**SUPPLIED MATERIAL**
[Start of section]

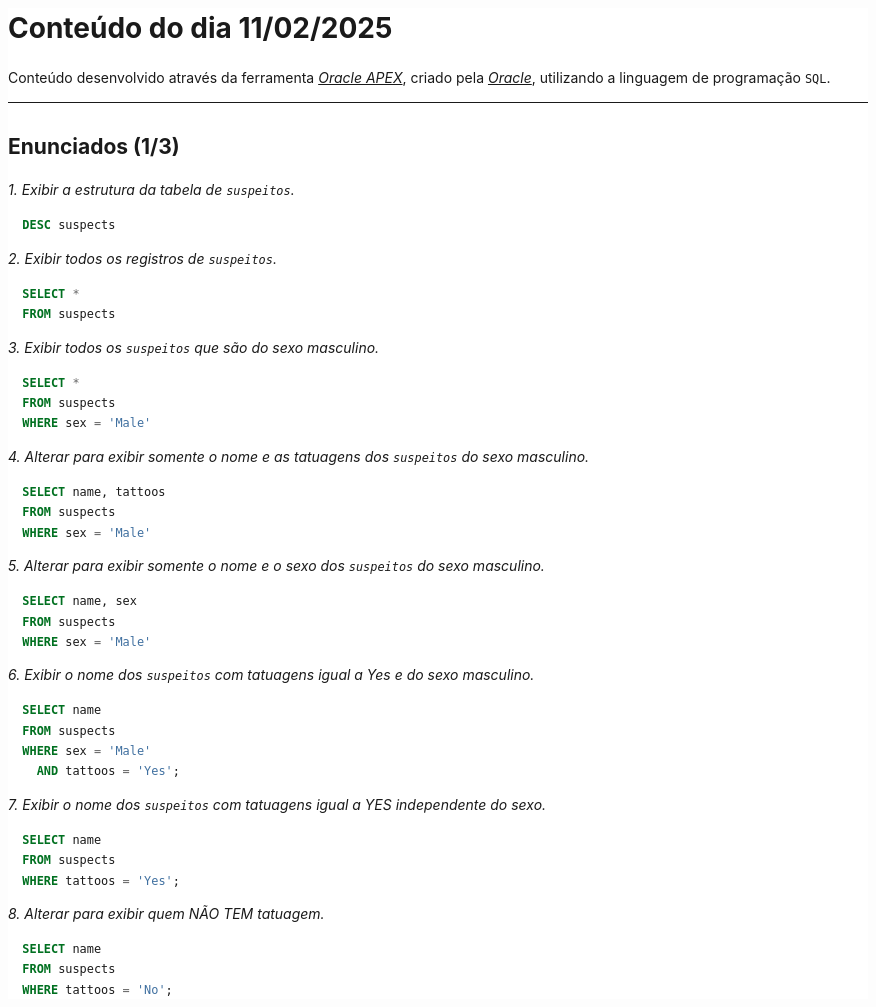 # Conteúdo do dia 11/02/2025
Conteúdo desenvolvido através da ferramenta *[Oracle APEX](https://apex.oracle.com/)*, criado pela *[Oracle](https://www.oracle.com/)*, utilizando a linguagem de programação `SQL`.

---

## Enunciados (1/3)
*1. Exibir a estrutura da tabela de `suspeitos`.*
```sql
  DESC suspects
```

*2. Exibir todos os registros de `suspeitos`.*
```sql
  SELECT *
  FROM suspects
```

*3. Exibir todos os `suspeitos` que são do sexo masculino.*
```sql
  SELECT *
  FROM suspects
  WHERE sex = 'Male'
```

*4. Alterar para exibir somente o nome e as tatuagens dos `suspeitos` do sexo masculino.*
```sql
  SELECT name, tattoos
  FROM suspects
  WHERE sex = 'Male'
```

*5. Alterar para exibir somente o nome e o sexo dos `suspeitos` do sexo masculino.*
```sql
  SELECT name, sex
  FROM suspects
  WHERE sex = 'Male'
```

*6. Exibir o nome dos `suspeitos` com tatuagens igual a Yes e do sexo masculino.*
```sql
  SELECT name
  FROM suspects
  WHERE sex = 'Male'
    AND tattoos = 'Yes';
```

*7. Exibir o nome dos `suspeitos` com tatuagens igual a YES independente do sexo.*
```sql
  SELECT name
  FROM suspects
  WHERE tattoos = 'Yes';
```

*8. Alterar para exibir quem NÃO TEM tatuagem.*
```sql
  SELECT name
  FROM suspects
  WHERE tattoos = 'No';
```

[End of section]

**BRIEF**
Say how many lines of the data include the word "todos". Respond with the number alone.

**SOLUTION TO THIS TASK**
2